With image manipulation software to hand at his clinics, Dr Rowe-Jones believes this can go some way towards helping patients. It is important to have this visual insight into what is – and, just as importantly, what is not – possible.

He says: ‘The 3D imaging software in my clinics helps communication and can aid understanding on both sides – for the treating clinician and the patient, although it does have its limitations. The important thing is to really listen to them – what patients say can very often be illuminating. In my clinics, everyone is treated on their own merit.’

With the prospects of being back to work two weeks after surgery – mostly due to the need to avoid infections – rhinoplasty can certainly boost confidence once all the implications have been seriously considered and talked through with loved ones as well as in the clinical setting.

In Dr Rowe-Jones’s own surgery, reconstruction of the nose is with the patient’s own cartilage and tissue – ‘I would never use anything artificial,’ he says – and he suggests post-surgery care is as key to a patient’s long-term happiness as is taking the time to talk through the procedure, the desired results and what can (and cannot) be achieved.
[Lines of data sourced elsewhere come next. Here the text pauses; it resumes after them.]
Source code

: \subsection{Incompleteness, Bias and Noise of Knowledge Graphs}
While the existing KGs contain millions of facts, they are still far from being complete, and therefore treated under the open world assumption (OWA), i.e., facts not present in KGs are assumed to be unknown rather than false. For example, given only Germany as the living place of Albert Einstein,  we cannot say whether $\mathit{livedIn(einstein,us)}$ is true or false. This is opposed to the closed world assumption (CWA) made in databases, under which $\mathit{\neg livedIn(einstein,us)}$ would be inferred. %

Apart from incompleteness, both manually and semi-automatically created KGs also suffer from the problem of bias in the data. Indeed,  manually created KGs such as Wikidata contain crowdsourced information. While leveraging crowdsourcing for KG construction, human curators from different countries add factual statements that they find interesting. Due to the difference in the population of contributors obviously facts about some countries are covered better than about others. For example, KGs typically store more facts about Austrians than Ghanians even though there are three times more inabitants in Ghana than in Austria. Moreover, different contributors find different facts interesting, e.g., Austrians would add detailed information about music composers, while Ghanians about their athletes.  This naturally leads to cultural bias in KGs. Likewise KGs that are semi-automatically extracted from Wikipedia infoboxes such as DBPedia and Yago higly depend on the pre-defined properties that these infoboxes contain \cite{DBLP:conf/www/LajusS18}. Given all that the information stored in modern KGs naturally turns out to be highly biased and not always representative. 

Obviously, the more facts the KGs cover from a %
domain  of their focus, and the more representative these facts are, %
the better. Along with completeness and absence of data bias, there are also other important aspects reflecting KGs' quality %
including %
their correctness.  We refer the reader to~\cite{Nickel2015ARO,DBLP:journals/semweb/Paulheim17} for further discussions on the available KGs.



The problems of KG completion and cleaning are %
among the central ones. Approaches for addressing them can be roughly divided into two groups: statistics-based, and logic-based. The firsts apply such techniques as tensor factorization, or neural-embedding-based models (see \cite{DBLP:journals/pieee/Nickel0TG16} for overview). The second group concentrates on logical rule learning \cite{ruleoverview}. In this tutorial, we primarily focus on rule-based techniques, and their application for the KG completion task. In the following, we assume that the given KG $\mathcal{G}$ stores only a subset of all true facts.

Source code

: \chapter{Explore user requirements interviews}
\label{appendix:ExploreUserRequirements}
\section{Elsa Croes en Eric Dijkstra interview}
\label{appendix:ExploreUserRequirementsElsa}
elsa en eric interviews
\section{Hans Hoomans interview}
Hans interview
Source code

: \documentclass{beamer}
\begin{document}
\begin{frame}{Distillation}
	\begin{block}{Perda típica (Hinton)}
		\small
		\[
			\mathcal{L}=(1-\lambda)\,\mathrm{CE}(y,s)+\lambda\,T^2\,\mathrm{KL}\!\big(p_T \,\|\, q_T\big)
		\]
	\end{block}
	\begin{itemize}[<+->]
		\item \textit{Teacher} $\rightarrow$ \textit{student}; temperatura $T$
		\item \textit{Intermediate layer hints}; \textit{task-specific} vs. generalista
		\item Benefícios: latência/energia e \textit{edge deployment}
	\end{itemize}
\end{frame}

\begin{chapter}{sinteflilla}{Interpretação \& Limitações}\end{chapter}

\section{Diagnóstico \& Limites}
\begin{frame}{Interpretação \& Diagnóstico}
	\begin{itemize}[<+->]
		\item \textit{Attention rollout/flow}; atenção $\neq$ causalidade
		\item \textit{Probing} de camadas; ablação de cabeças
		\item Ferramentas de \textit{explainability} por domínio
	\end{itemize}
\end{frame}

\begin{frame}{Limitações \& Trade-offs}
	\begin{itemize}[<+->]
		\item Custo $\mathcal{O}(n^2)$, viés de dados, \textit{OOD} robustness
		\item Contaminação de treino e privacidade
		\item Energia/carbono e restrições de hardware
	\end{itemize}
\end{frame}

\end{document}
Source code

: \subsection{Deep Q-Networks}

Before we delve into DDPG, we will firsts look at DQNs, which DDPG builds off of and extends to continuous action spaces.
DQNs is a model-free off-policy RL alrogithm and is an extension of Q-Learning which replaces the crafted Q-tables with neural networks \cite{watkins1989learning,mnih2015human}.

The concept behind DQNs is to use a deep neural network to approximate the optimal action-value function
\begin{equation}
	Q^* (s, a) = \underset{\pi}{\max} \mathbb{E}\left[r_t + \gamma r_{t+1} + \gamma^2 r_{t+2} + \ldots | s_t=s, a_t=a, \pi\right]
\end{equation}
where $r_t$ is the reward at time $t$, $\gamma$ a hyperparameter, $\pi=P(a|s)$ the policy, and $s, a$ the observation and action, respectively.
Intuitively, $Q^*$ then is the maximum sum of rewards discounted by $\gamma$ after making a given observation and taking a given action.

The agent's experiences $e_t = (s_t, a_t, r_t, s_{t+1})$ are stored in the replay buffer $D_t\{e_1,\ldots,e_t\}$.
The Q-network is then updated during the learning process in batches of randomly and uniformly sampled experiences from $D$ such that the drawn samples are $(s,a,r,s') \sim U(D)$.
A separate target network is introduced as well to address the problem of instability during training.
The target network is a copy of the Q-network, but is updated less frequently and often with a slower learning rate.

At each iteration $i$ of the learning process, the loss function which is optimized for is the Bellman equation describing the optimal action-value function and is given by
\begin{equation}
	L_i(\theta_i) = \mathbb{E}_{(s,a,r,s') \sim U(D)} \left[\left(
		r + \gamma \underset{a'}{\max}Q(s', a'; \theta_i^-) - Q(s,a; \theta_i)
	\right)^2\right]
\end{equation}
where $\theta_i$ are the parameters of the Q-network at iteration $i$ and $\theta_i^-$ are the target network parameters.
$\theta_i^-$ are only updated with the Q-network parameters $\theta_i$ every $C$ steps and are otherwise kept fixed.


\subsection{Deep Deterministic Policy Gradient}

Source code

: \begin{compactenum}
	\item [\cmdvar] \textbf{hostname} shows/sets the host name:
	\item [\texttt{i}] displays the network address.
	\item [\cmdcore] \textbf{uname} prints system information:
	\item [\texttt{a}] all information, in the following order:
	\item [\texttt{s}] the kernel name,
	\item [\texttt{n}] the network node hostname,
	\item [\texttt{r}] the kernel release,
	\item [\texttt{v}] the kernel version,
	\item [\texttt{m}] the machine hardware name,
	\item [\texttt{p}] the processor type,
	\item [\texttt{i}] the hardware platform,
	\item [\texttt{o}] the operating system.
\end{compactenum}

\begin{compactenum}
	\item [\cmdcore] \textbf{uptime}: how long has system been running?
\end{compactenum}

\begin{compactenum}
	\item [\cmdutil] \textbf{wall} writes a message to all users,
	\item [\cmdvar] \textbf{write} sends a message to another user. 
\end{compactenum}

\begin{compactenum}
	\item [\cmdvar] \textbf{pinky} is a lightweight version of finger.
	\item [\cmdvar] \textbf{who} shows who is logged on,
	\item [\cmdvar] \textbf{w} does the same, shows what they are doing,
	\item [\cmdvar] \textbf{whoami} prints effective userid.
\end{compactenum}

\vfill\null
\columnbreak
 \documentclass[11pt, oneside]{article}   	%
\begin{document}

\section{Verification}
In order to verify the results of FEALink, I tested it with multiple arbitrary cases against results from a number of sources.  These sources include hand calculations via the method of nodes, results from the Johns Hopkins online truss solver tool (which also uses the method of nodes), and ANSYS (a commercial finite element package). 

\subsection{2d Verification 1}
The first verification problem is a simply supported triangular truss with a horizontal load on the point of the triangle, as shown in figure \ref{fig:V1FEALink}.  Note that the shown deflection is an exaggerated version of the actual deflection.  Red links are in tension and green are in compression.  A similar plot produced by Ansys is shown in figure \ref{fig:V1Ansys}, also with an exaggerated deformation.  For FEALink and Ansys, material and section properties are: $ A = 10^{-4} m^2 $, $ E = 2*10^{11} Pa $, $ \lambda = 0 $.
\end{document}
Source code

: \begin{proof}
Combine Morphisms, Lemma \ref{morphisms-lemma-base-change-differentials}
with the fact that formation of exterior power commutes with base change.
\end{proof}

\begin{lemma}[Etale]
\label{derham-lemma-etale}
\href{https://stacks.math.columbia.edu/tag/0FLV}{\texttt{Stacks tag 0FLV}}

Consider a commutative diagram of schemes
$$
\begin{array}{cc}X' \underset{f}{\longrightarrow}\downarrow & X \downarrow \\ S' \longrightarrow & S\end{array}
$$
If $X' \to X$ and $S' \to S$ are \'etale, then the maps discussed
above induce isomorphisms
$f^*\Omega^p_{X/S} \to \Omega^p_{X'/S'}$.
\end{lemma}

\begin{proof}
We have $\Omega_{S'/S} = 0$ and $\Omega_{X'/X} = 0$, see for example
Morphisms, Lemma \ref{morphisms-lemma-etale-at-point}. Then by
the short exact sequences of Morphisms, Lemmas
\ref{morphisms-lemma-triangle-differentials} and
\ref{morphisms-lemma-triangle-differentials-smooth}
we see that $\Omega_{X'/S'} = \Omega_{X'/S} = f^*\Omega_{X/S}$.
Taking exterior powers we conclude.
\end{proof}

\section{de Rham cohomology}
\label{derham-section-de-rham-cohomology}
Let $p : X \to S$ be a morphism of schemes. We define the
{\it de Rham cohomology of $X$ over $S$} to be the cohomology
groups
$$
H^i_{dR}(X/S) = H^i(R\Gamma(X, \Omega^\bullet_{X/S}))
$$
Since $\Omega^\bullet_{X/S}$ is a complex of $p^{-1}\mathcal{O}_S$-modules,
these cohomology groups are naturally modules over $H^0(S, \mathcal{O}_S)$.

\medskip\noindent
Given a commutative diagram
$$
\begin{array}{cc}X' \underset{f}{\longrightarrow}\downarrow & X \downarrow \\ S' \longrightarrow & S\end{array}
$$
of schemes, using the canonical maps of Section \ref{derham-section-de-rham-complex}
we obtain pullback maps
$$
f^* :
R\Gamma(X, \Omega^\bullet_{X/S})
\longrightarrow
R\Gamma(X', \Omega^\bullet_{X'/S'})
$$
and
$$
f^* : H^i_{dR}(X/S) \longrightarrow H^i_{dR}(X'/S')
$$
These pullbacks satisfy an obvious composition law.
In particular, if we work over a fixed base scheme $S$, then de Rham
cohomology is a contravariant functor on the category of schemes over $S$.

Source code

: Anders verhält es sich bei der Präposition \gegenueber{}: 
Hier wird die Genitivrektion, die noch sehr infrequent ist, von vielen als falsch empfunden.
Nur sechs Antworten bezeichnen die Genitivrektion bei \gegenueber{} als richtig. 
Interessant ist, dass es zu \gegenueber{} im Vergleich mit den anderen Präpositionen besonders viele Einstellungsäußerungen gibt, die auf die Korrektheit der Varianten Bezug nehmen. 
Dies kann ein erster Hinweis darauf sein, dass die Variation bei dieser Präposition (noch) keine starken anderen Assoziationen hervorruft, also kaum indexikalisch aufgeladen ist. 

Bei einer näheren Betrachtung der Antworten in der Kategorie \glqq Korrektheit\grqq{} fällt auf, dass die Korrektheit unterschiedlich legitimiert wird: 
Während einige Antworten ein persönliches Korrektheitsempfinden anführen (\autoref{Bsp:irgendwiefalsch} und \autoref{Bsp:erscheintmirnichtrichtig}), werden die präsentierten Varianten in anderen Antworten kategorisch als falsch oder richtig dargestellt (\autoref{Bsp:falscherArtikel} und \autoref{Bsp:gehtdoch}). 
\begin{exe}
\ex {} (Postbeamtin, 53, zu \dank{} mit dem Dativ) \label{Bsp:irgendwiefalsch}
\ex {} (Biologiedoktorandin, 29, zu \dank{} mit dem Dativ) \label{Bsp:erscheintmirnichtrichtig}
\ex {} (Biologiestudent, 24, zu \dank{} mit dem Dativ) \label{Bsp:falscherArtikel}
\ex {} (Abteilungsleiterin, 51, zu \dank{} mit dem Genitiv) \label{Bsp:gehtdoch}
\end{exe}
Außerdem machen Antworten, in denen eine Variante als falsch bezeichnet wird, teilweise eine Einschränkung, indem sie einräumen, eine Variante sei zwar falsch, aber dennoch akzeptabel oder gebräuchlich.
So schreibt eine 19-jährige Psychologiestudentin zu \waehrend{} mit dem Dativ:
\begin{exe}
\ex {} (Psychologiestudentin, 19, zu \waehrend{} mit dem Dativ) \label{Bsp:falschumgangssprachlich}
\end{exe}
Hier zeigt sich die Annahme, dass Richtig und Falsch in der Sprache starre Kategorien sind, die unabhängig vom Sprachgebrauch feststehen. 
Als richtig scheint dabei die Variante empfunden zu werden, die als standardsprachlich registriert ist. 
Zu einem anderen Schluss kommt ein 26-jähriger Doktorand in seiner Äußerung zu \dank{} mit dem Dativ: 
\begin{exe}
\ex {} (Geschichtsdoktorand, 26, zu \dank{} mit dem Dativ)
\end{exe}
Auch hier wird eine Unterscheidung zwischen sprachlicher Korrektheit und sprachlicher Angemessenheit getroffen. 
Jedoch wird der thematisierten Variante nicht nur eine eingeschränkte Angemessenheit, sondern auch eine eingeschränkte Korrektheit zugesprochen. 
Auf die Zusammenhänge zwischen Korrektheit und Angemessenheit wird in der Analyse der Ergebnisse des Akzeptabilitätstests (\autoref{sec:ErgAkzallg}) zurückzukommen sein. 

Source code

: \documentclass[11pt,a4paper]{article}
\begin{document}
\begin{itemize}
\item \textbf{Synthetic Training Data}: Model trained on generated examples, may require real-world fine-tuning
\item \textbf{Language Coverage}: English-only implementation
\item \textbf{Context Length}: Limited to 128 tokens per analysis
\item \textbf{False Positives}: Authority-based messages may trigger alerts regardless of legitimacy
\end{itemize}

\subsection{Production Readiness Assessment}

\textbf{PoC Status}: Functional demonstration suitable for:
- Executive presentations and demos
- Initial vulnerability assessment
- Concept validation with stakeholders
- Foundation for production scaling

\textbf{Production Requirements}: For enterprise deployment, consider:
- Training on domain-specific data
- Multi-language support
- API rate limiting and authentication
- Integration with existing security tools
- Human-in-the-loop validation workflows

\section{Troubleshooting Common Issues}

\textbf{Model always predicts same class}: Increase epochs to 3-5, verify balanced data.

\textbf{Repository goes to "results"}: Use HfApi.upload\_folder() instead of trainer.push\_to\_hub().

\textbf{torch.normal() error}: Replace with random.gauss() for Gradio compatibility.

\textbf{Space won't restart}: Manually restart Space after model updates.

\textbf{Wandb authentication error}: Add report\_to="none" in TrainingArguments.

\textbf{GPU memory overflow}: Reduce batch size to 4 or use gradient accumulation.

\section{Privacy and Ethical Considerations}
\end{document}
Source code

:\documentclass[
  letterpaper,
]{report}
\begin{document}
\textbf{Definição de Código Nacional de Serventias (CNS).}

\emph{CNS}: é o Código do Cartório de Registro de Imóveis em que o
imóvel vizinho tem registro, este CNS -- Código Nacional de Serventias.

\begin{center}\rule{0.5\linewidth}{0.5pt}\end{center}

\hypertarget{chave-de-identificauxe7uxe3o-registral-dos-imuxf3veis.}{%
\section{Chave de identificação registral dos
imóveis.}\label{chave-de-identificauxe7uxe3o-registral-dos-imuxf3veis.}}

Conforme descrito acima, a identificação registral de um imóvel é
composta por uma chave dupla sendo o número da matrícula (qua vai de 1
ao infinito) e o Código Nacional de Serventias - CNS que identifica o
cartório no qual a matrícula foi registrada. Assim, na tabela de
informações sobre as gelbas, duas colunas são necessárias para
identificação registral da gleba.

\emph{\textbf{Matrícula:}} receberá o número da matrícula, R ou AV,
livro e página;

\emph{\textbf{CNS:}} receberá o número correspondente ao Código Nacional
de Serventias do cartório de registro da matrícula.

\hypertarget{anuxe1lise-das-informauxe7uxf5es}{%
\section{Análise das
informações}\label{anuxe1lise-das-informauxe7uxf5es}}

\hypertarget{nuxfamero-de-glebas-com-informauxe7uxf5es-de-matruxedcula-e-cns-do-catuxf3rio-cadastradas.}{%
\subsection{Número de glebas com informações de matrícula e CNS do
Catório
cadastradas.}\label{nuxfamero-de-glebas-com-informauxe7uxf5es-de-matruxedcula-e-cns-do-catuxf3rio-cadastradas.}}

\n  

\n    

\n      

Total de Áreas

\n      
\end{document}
He says: ‘We have looked at our Centre for Appearance Research Questionnaire scores – before and after surgery – and found we achieved statistically significant improvement in all the questions. These questions relate to questions, such as:

  • How self-confident do you feel?
  • How noticeable is your problem?
  • How much do you think about your nose?
  • How much do you avoid activities? And so on.

‘Cosmetic rhinoplasty, in well-selected patients and performed well can – in the words of some of my patients – “be the best thing I ever did” and can “change my life”.’

He believes that once in the comfort of our own home, however, we should always ask ourselves one question – ‘When I left, was I clear as to what was being proposed?’

He concludes: ‘If, cosmetically, you do not know exactly what the surgeon’s aims are for you, then you may wish to reconsider your choices.’